Keekli Bureau, 1st December, 2019
One quarter of children and young people across the US, Europe and Asia are demonstrating problematic smartphone use (PSU), which is behavior akin to addiction and potentially linked to rising levels of mental illness among young people, researchers suggested in a comprehensive study that was recently published.
The two UK university researchers who authored the report, which is argued to be the first systematic review of PSU among children and young people, based their findings on data from 41 studies that surveyed a total of nearly 42,000 participants across three continents. They published their research in the open access, peer-reviewed BMC Psychiatry journal.
“Our review indicates that approximately one in four CYP [children and young people] are demonstrating problematic smartphone use, a pattern of behaviour that mirrors that of a behavioural addiction,” the researchers concluded.
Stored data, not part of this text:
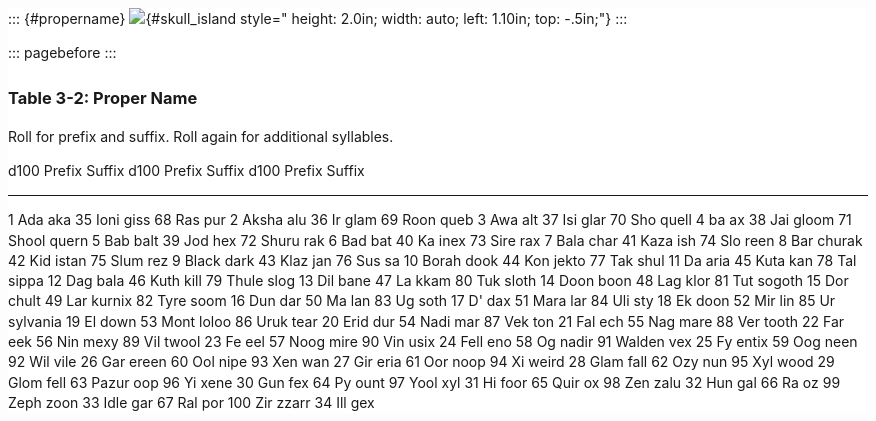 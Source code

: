 
</div>

::: {#propername}
![](image/skull_island.svg){#skull_island
style=" height: 2.0in; width: auto; left: 1.10in; top: -.5in;"}
:::

::: pagebefore
:::

### Table 3-2: Proper Name

Roll for prefix and suffix. Roll again for additional syllables.

<div>

  d100   Prefix   Suffix   d100   Prefix   Suffix   d100   Prefix   Suffix
  ------ -------- -------- ------ -------- -------- ------ -------- ----------
  1      Ada      aka      35     Ioni     giss     68     Ras      pur
  2      Aksha    alu      36     Ir       glam     69     Roon     queb
  3      Awa      alt      37     Isi      glar     70     Sho      quell
  4      ba       ax       38     Jai      gloom    71     Shool    quern
  5      Bab      balt     39     Jod      hex      72     Shuru    rak
  6      Bad      bat      40     Ka       inex     73     Sire     rax
  7      Bala     char     41     Kaza     ish      74     Slo      reen
  8      Bar      churak   42     Kid      istan    75     Slum     rez
  9      Black    dark     43     Klaz     jan      76     Sus      sa
  10     Borah    dook     44     Kon      jekto    77     Tak      shul
  11     Da       aria     45     Kuta     kan      78     Tal      sippa
  12     Dag      bala     46     Kuth     kill     79     Thule    slog
  13     Dil      bane     47     La       kkam     80     Tuk      sloth
  14     Doon     boon     48     Lag      klor     81     Tut      sogoth
  15     Dor      chult    49     Lar      kurnix   82     Tyre     soom
  16     Dun      dar      50     Ma       lan      83     Ug       soth
  17     D'       dax      51     Mara     lar      84     Uli      sty
  18     Ek       doon     52     Mir      lin      85     Ur       sylvania
  19     El       down     53     Mont     loloo    86     Uruk     tear
  20     Erid     dur      54     Nadi     mar      87     Vek      ton
  21     Fal      ech      55     Nag      mare     88     Ver      tooth
  22     Far      eek      56     Nin      mexy     89     Vil      twool
  23     Fe       eel      57     Noog     mire     90     Vin      usix
  24     Fell     eno      58     Og       nadir    91     Walden   vex
  25     Fy       entix    59     Oog      neen     92     Wil      vile
  26     Gar      ereen    60     Ool      nipe     93     Xen      wan
  27     Gir      eria     61     Oor      noop     94     Xi       weird
  28     Glam     fall     62     Ozy      nun      95     Xyl      wood
  29     Glom     fell     63     Pazur    oop      96     Yi       xene
  30     Gun      fex      64     Py       ount     97     Yool     xyl
  31     Hi       foor     65     Quir     ox       98     Zen      zalu
  32     Hun      gal      66     Ra       oz       99     Zeph     zoon
  33     Idle     gar      67     Ral      por      100    Zir      zzarr
  34     Ill      gex                                                
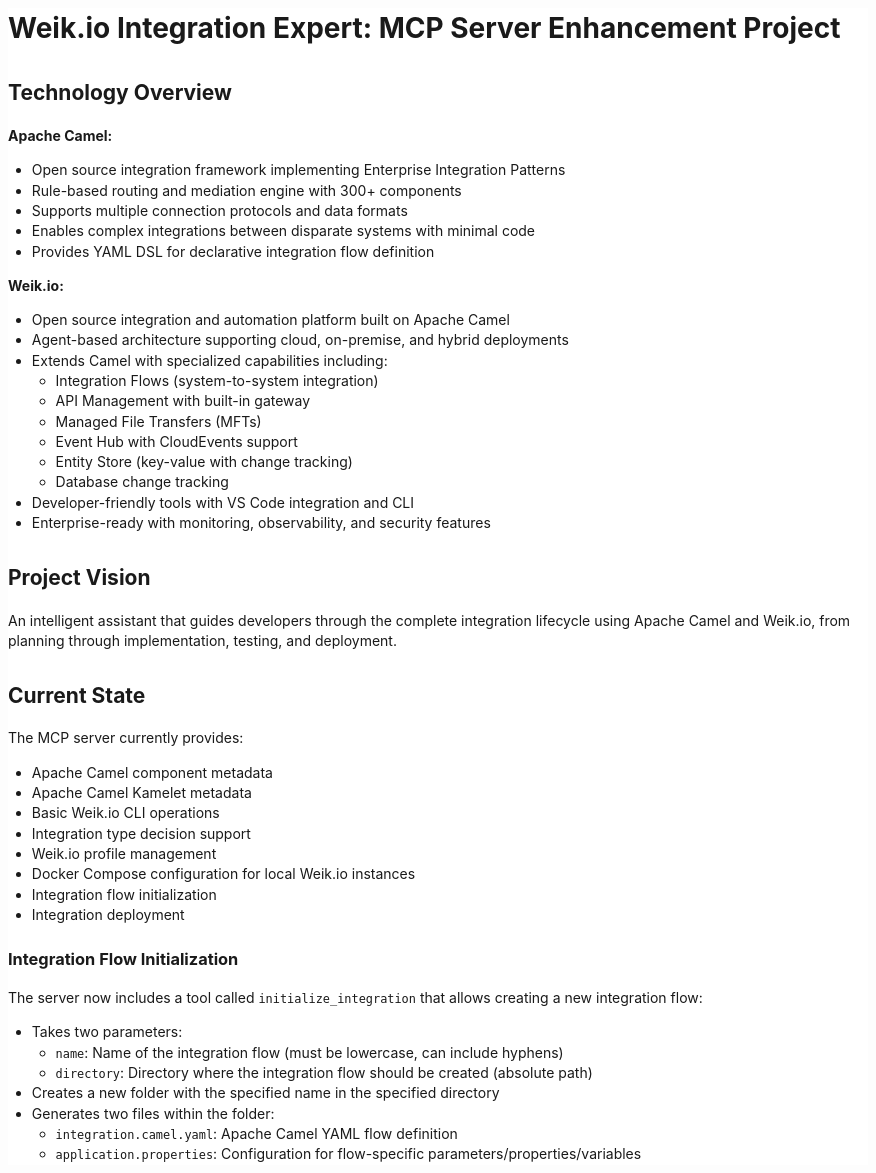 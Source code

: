 # Weik.io Integration Expert: MCP Server Enhancement Project

## Technology Overview

**Apache Camel:**
- Open source integration framework implementing Enterprise Integration Patterns
- Rule-based routing and mediation engine with 300+ components
- Supports multiple connection protocols and data formats
- Enables complex integrations between disparate systems with minimal code
- Provides YAML DSL for declarative integration flow definition

**Weik.io:**
- Open source integration and automation platform built on Apache Camel
- Agent-based architecture supporting cloud, on-premise, and hybrid deployments
- Extends Camel with specialized capabilities including:
  - Integration Flows (system-to-system integration)
  - API Management with built-in gateway
  - Managed File Transfers (MFTs)
  - Event Hub with CloudEvents support
  - Entity Store (key-value with change tracking)
  - Database change tracking
- Developer-friendly tools with VS Code integration and CLI
- Enterprise-ready with monitoring, observability, and security features

## Project Vision

An intelligent assistant that guides developers through the complete integration lifecycle using Apache Camel and Weik.io, from planning through implementation, testing, and deployment.

## Current State

The MCP server currently provides:
- Apache Camel component metadata
- Apache Camel Kamelet metadata 
- Basic Weik.io CLI operations
- Integration type decision support
- Weik.io profile management
- Docker Compose configuration for local Weik.io instances
- Integration flow initialization
- Integration deployment

### Integration Flow Initialization

The server now includes a tool called `initialize_integration` that allows creating a new integration flow:

- Takes two parameters:
  - `name`: Name of the integration flow (must be lowercase, can include hyphens)
  - `directory`: Directory where the integration flow should be created (absolute path)
- Creates a new folder with the specified name in the specified directory
- Generates two files within the folder:
  - `integration.camel.yaml`: Apache Camel YAML flow definition
  - `application.properties`: Configuration for flow-specific parameters/properties/variables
Given that smartphone use is seen as socially acceptable, the researchers maintain that PSU is a more pressing public health issue than substance abuse, arguing that PSU was positively associated with other addictive behaviours, such as cigarette smoking, increased alcohol use and compulsive buying.
The report also suggests that increased smartphone usage is connected to rising levels of mental health issues among teenagers, although researchers cautioned that further studies must be conducted to draw accurate trends in the data.
“A consistent relationship has been demonstrated between PSU and deleterious mental health symptoms including: depression; anxiety; high levels of perceived stress; and poor sleep. Further work is urgently needed to develop assessment tools for PSU, and prevent possible long-term widespread harmful impact on this and future generations’ mental health and wellbeing.”
Smartphone use is increasing among teenagers across the globe. A 2017 United Nations Children’s Fund report detailing children’s participation in the digital world cited researchers who claimed that 73 percent of US children aged between 13 and 17 own smartphones, enabling some to be online almost constantly.